▸ Assigned task: Pictures should not appear in the copy; the records themselves must be written out exactly.

▼▼▼

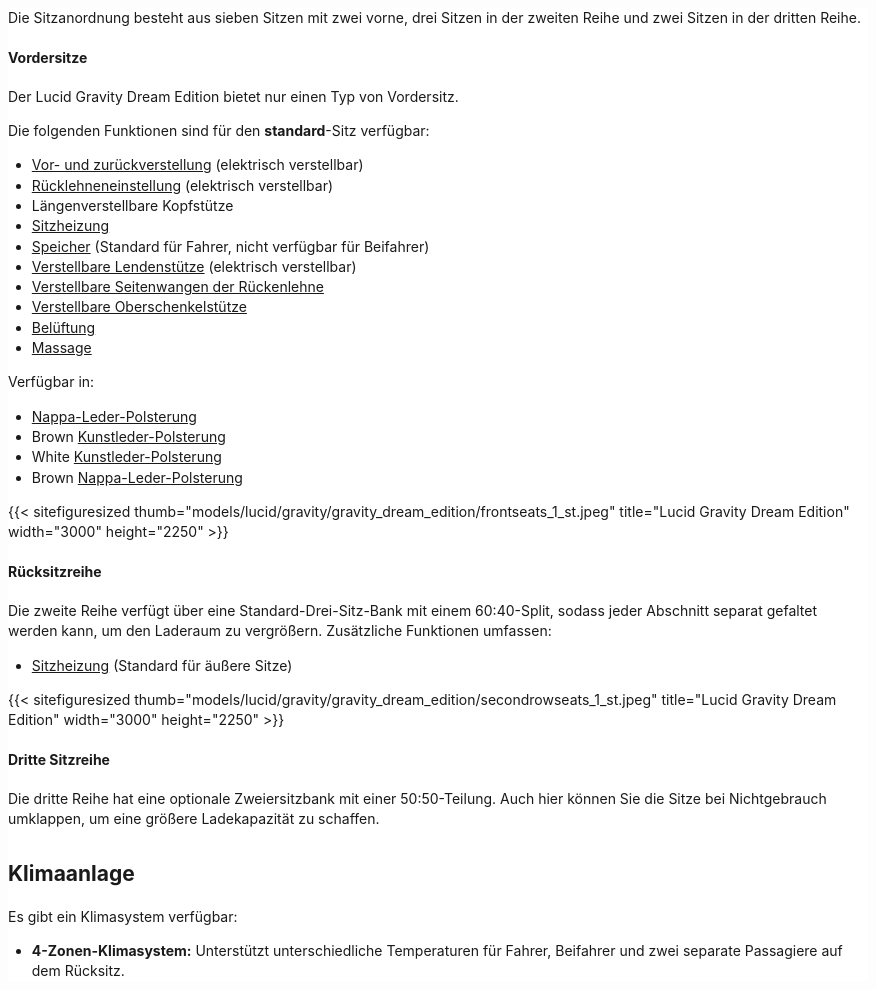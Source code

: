 Die Sitzanordnung besteht aus sieben Sitzen mit zwei vorne, drei Sitzen in der zweiten Reihe und zwei Sitzen in der dritten Reihe.

#### Vordersitze

Der Lucid Gravity Dream Edition bietet nur einen Typ von Vordersitz.

Die folgenden Funktionen sind für den **standard**-Sitz verfügbar:

- [Vor- und zurückverstellung](../../../../technology/seats/adjustment/#fore-and-aft-adjustment) (elektrisch verstellbar)
- [Rücklehneneinstellung](../../../../technology/seats/adjustment/#recline-adjustment) (elektrisch verstellbar)
- Längenverstellbare Kopfstütze
- [Sitzheizung](../../../../technology/seats/adjustment/#heating)
- [Speicher](../../../../technology/seats/adjustment/#seat-memory) (Standard für Fahrer, nicht verfügbar für Beifahrer)
- [Verstellbare Lendenstütze](../../../../technology/seats/adjustment/#lumbar-support) (elektrisch verstellbar)
- [Verstellbare Seitenwangen der Rückenlehne](../../../../technology/seats/adjustment/#backrest-side-bolster-adjustment)
- [Verstellbare Oberschenkelstütze](../../../../technology/seats/adjustment/#thigh-support-adjustment)
- [Belüftung](../../../../technology/seats/adjustment/#ventilation)
- [Massage](../../../../technology/seats/adjustment/#massage)

Verfügbar in:

-  [Nappa-Leder-Polsterung](../../../../technology/seats/materials/#leather)
- Brown [Kunstleder-Polsterung](../../../../technology/seats/materials/#leatherette)
- White [Kunstleder-Polsterung](../../../../technology/seats/materials/#leatherette)
- Brown [Nappa-Leder-Polsterung](../../../../technology/seats/materials/#leather)

{{< sitefiguresized thumb="models/lucid/gravity/gravity_dream_edition/frontseats_1_st.jpeg" title="Lucid Gravity Dream Edition" width="3000" height="2250"  >}}

#### Rücksitzreihe

Die zweite Reihe verfügt über eine Standard-Drei-Sitz-Bank mit einem 60:40-Split, sodass jeder Abschnitt separat gefaltet werden kann, um den Laderaum zu vergrößern. Zusätzliche Funktionen umfassen:

- [Sitzheizung](../../../../technology/seats/adjustment/#heating) (Standard für äußere Sitze)

{{< sitefiguresized thumb="models/lucid/gravity/gravity_dream_edition/secondrowseats_1_st.jpeg" title="Lucid Gravity Dream Edition" width="3000" height="2250"  >}}

#### Dritte Sitzreihe

Die dritte Reihe hat eine optionale Zweiersitzbank mit einer 50:50-Teilung. Auch hier können Sie die Sitze bei Nichtgebrauch umklappen, um eine größere Ladekapazität zu schaffen.

## Klimaanlage

Es gibt ein Klimasystem verfügbar:

- **4-Zonen-Klimasystem:** Unterstützt unterschiedliche Temperaturen für Fahrer, Beifahrer und zwei separate Passagiere auf dem Rücksitz.
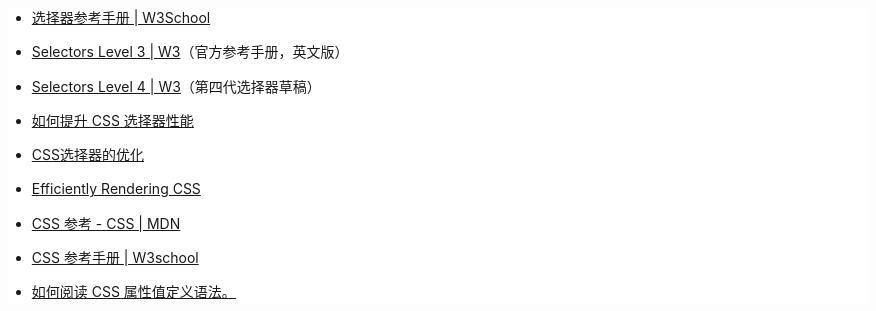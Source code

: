 - [选择器参考手册 | W3School](http://www.w3school.com.cn/cssref/css_selectors.asp)

- [Selectors Level 3 | W3](https://www.w3.org/TR/selectors/#selectors)（官方参考手册，英文版）

- [Selectors Level 4 | W3](https://drafts.csswg.org/selectors-4/)（第四代选择器草稿）
- [如何提升 CSS 选择器性能](http://www.jianshu.com/p/268c7f3dd7a6)
- [CSS选择器的优化](https://www.w3cplus.com/css/css-selector-performance)
- [Efficiently Rendering CSS](https://css-tricks.com/efficiently-rendering-css/)
- [CSS 参考 - CSS | MDN](https://developer.mozilla.org/zh-CN/docs/Web/CSS/Reference)
- [CSS 参考手册 | W3school](http://www.w3school.com.cn/cssref/index.asp)
- [如何阅读 CSS 属性值定义语法。](https://developer.mozilla.org/zh-CN/docs/Web/CSS/Value_definition_syntax)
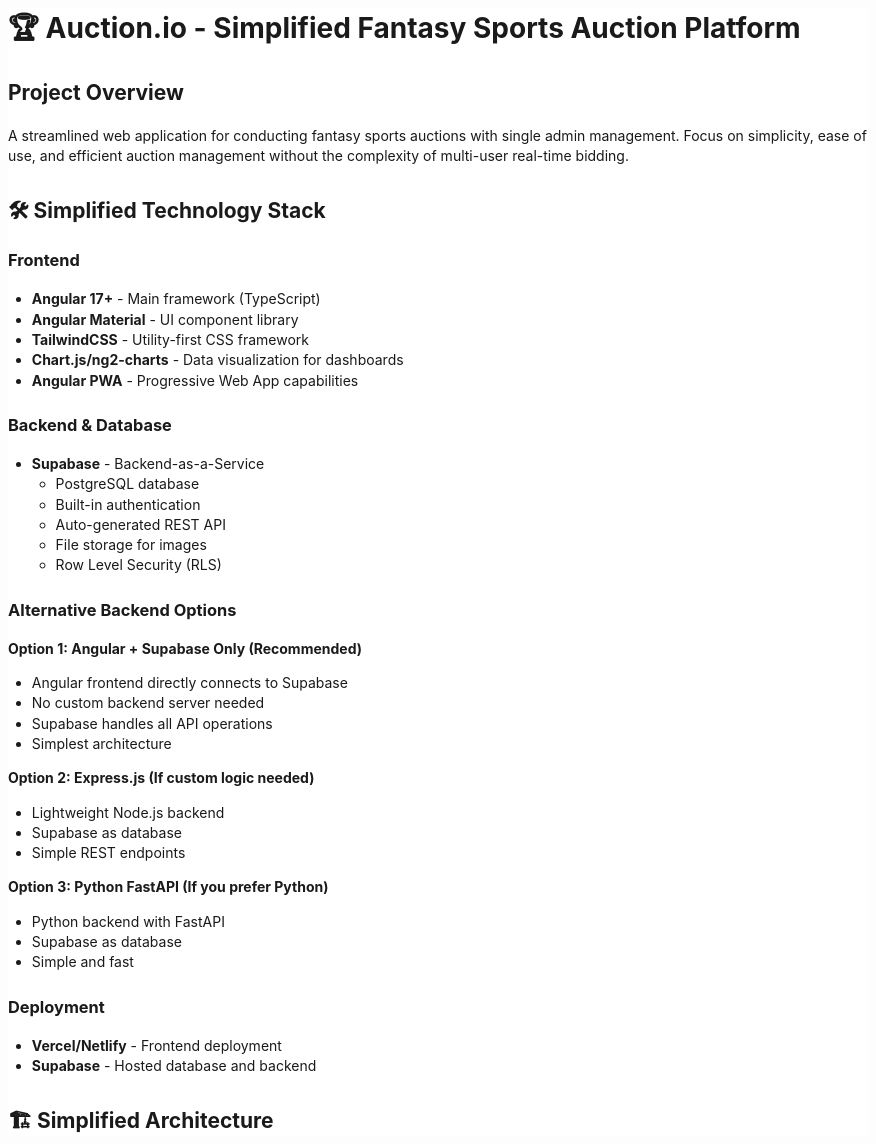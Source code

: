 # 🏆 Auction.io - Simplified Fantasy Sports Auction Platform

## Project Overview

A streamlined web application for conducting fantasy sports auctions with single admin management. Focus on simplicity, ease of use, and efficient auction management without the complexity of multi-user real-time bidding.

## 🛠️ Simplified Technology Stack

### Frontend
- **Angular 17+** - Main framework (TypeScript)
- **Angular Material** - UI component library
- **TailwindCSS** - Utility-first CSS framework
- **Chart.js/ng2-charts** - Data visualization for dashboards
- **Angular PWA** - Progressive Web App capabilities

### Backend & Database
- **Supabase** - Backend-as-a-Service
  - PostgreSQL database
  - Built-in authentication
  - Auto-generated REST API
  - File storage for images
  - Row Level Security (RLS)

### Alternative Backend Options
**Option 1: Angular + Supabase Only (Recommended)**
- Angular frontend directly connects to Supabase
- No custom backend server needed
- Supabase handles all API operations
- Simplest architecture

**Option 2: Express.js (If custom logic needed)**
- Lightweight Node.js backend
- Supabase as database
- Simple REST endpoints

**Option 3: Python FastAPI (If you prefer Python)**
- Python backend with FastAPI
- Supabase as database
- Simple and fast

### Deployment
- **Vercel/Netlify** - Frontend deployment
- **Supabase** - Hosted database and backend

## 🏗️ Simplified Architecture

▲▲▲

▸ Output:
Source code

: Die Sitzanordnung besteht aus sieben Sitzen mit zwei vorne, drei Sitzen in der zweiten Reihe und zwei Sitzen in der dritten Reihe.

#### Vordersitze

Der Lucid Gravity Dream Edition bietet nur einen Typ von Vordersitz.

Die folgenden Funktionen sind für den **standard**-Sitz verfügbar:

- [Vor- und zurückverstellung](../../../../technology/seats/adjustment/#fore-and-aft-adjustment) (elektrisch verstellbar)
- [Rücklehneneinstellung](../../../../technology/seats/adjustment/#recline-adjustment) (elektrisch verstellbar)
- Längenverstellbare Kopfstütze
- [Sitzheizung](../../../../technology/seats/adjustment/#heating)
- [Speicher](../../../../technology/seats/adjustment/#seat-memory) (Standard für Fahrer, nicht verfügbar für Beifahrer)
- [Verstellbare Lendenstütze](../../../../technology/seats/adjustment/#lumbar-support) (elektrisch verstellbar)
- [Verstellbare Seitenwangen der Rückenlehne](../../../../technology/seats/adjustment/#backrest-side-bolster-adjustment)
- [Verstellbare Oberschenkelstütze](../../../../technology/seats/adjustment/#thigh-support-adjustment)
- [Belüftung](../../../../technology/seats/adjustment/#ventilation)
- [Massage](../../../../technology/seats/adjustment/#massage)

Verfügbar in:

-  [Nappa-Leder-Polsterung](../../../../technology/seats/materials/#leather)
- Brown [Kunstleder-Polsterung](../../../../technology/seats/materials/#leatherette)
- White [Kunstleder-Polsterung](../../../../technology/seats/materials/#leatherette)
- Brown [Nappa-Leder-Polsterung](../../../../technology/seats/materials/#leather)

{{< sitefiguresized thumb="models/lucid/gravity/gravity_dream_edition/frontseats_1_st.jpeg" title="Lucid Gravity Dream Edition" width="3000" height="2250"  >}}

#### Rücksitzreihe

Die zweite Reihe verfügt über eine Standard-Drei-Sitz-Bank mit einem 60:40-Split, sodass jeder Abschnitt separat gefaltet werden kann, um den Laderaum zu vergrößern. Zusätzliche Funktionen umfassen:

- [Sitzheizung](../../../../technology/seats/adjustment/#heating) (Standard für äußere Sitze)

{{< sitefiguresized thumb="models/lucid/gravity/gravity_dream_edition/secondrowseats_1_st.jpeg" title="Lucid Gravity Dream Edition" width="3000" height="2250"  >}}

#### Dritte Sitzreihe

Die dritte Reihe hat eine optionale Zweiersitzbank mit einer 50:50-Teilung. Auch hier können Sie die Sitze bei Nichtgebrauch umklappen, um eine größere Ladekapazität zu schaffen.

## Klimaanlage

Es gibt ein Klimasystem verfügbar:

- **4-Zonen-Klimasystem:** Unterstützt unterschiedliche Temperaturen für Fahrer, Beifahrer und zwei separate Passagiere auf dem Rücksitz.
Source code

: - [选择器参考手册 | W3School](http://www.w3school.com.cn/cssref/css_selectors.asp)

- [Selectors Level 3 | W3](https://www.w3.org/TR/selectors/#selectors)（官方参考手册，英文版）

- [Selectors Level 4 | W3](https://drafts.csswg.org/selectors-4/)（第四代选择器草稿）
- [如何提升 CSS 选择器性能](http://www.jianshu.com/p/268c7f3dd7a6)
- [CSS选择器的优化](https://www.w3cplus.com/css/css-selector-performance)
- [Efficiently Rendering CSS](https://css-tricks.com/efficiently-rendering-css/)
- [CSS 参考 - CSS | MDN](https://developer.mozilla.org/zh-CN/docs/Web/CSS/Reference)
- [CSS 参考手册 | W3school](http://www.w3school.com.cn/cssref/index.asp)
- [如何阅读 CSS 属性值定义语法。](https://developer.mozilla.org/zh-CN/docs/Web/CSS/Value_definition_syntax)
Source code

: # 🏆 Auction.io - Simplified Fantasy Sports Auction Platform

## Project Overview

A streamlined web application for conducting fantasy sports auctions with single admin management. Focus on simplicity, ease of use, and efficient auction management without the complexity of multi-user real-time bidding.

## 🛠️ Simplified Technology Stack

### Frontend
- **Angular 17+** - Main framework (TypeScript)
- **Angular Material** - UI component library
- **TailwindCSS** - Utility-first CSS framework
- **Chart.js/ng2-charts** - Data visualization for dashboards
- **Angular PWA** - Progressive Web App capabilities

### Backend & Database
- **Supabase** - Backend-as-a-Service
  - PostgreSQL database
  - Built-in authentication
  - Auto-generated REST API
  - File storage for images
  - Row Level Security (RLS)

### Alternative Backend Options
**Option 1: Angular + Supabase Only (Recommended)**
- Angular frontend directly connects to Supabase
- No custom backend server needed
- Supabase handles all API operations
- Simplest architecture

**Option 2: Express.js (If custom logic needed)**
- Lightweight Node.js backend
- Supabase as database
- Simple REST endpoints

**Option 3: Python FastAPI (If you prefer Python)**
- Python backend with FastAPI
- Supabase as database
- Simple and fast

### Deployment
- **Vercel/Netlify** - Frontend deployment
- **Supabase** - Hosted database and backend

## 🏗️ Simplified Architecture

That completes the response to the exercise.